Les retraités (ici lors d'une manifestation en décembre dernier) en ont notamment contre les instances qui devaient s’exprimer en leur nom.
Photo: Charles-Frédérick Ouellet Le Devoir Les retraités (ici lors d'une manifestation en décembre dernier) en ont notamment contre les instances qui devaient s’exprimer en leur nom.

Les retraités du Groupe Capitales Médias (GCM) veulent en appeler d’une décision de la Cour supérieure, qui a autorisé le 23 décembre la relance des quotidiens du groupe médiatique, mais marqué du même coup la terminaison des régimes de retraite en place.

Dans une demande d’appel datée du 6 janvier, ils notent que les intérêts des retraités de GCM n’ont pas été représentés de manière « adéquate » devant le tribunal qui a permis aux six journaux de GCM de poursuivre leurs opérations sous forme de coopératives de travailleurs.

Le plan de relance des coopératives autorisé par la Cour prévoit notamment de mettre fin aux régimes de retraite en place, ce qui signifie que les retraités et les employés actifs de GCM perdront de 25 à 30 % de leurs droits accumulés. Le plan contient aussi des quittances qui privent ces retraités et employés de leur droit de poursuite contre les syndicats, les centrales syndicales et les comités de retraite qui devaient les représenter.

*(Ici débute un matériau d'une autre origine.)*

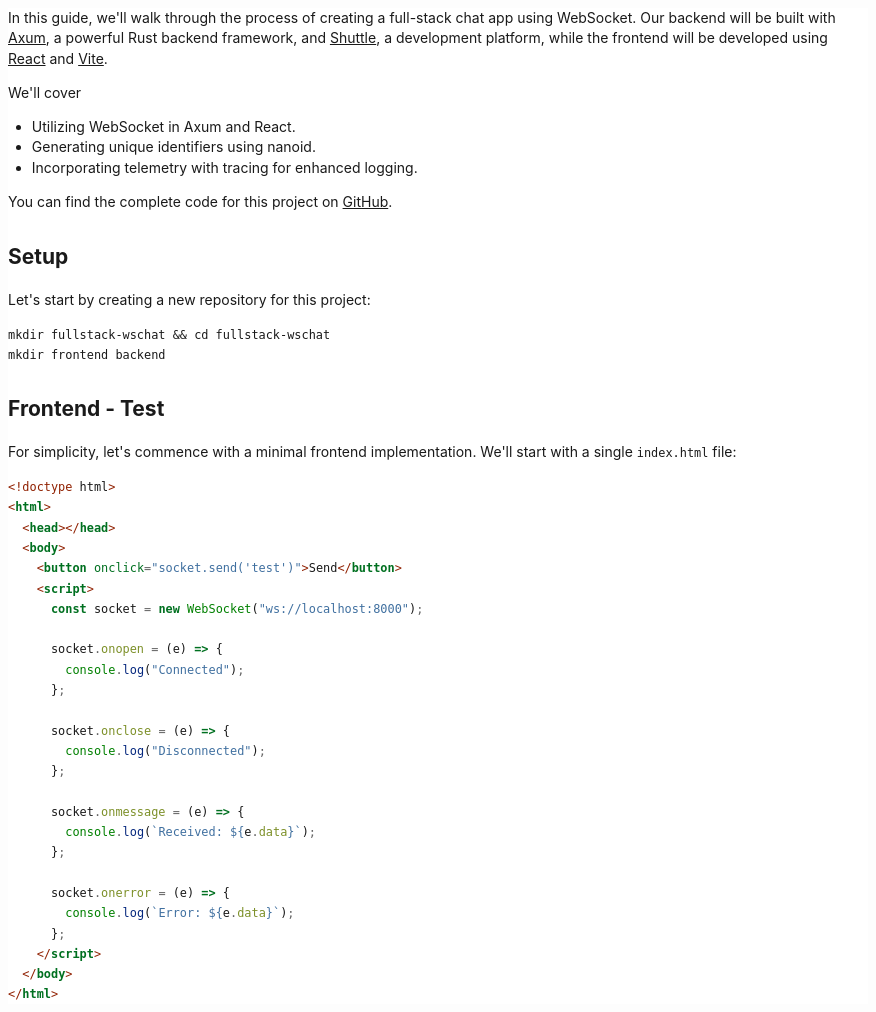 
In this guide, we'll walk through the process of creating a full-stack chat app using WebSocket. Our backend will be built with [Axum](https://github.com/tokio-rs/axum), a powerful Rust backend framework, and [Shuttle](https://www.shuttle.rs/), a development platform, while the frontend will be developed using [React](https://react.dev/) and [Vite](https://vitejs.dev/).

We'll cover

- Utilizing WebSocket in Axum and React.
- Generating unique identifiers using nanoid.
- Incorporating telemetry with tracing for enhanced logging.

You can find the complete code for this project on [GitHub](https://github.com/momori256/fullstack-wschat).


## Setup

Let's start by creating a new repository for this project:

```
mkdir fullstack-wschat && cd fullstack-wschat
mkdir frontend backend
```

## Frontend - Test

For simplicity, let's commence with a minimal frontend implementation. We'll start with a single `index.html` file:

```html
<!doctype html>
<html>
  <head></head>
  <body>
    <button onclick="socket.send('test')">Send</button>
    <script>
      const socket = new WebSocket("ws://localhost:8000");

      socket.onopen = (e) => {
        console.log("Connected");
      };

      socket.onclose = (e) => {
        console.log("Disconnected");
      };

      socket.onmessage = (e) => {
        console.log(`Received: ${e.data}`);
      };

      socket.onerror = (e) => {
        console.log(`Error: ${e.data}`);
      };
    </script>
  </body>
</html>
```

Or « ces libérations n’étaient ni essentielles ni nécessaires à la restructuration [des journaux de GCM] », écrivent les retraités dans leur demande d’appel. À leur avis, la loi permettait au tribunal d’homologuer le plan de relance des quotidiens « sans ordonner ces libérations », d’autant qu’elles « ne sont pas essentielles à la restructuration [des journaux de GCM] et à la continuation de leurs activités », à leur avis.

Défaut de représentation

Les retraités en ont aussi contre les instances qui devaient s’exprimer en leur nom. L’abstention de vote des comités de retraite lors de l’assemblée des créanciers de GCM est notamment interprétée comme un défaut de représentation.

« Les intérêts des participants des régimes, dont les pertes seraient équivalentes à la somme de 66 millions de dollars, ne furent pas représentés lors du vote prévu à cette assemblée », soutiennent les retraités.

« Très peu de temps avant l’assemblée des créanciers du 16 décembre 2019 », les syndicats et les centrales syndicales « ont révisé avec l’employeur les conventions collectives et conclu des lettres d’entente par lesquelles ils acceptaient de mettre fin aux régimes complémentaires de retraites et aux programmes d’assurances collectives en cours visant les anciens employés », notent ces derniers.

Or, cela constituait à leur avis une violation de leur devoir de représentation, et pour cette raison, « une centaine de plaintes individuelles ont dès lors été déposées par des retraités contre leurs syndicats et les centrales syndicales », rappellent les retraités.

Leur demande d’appel sera entendue au palais de justice de Québec la semaine prochaine.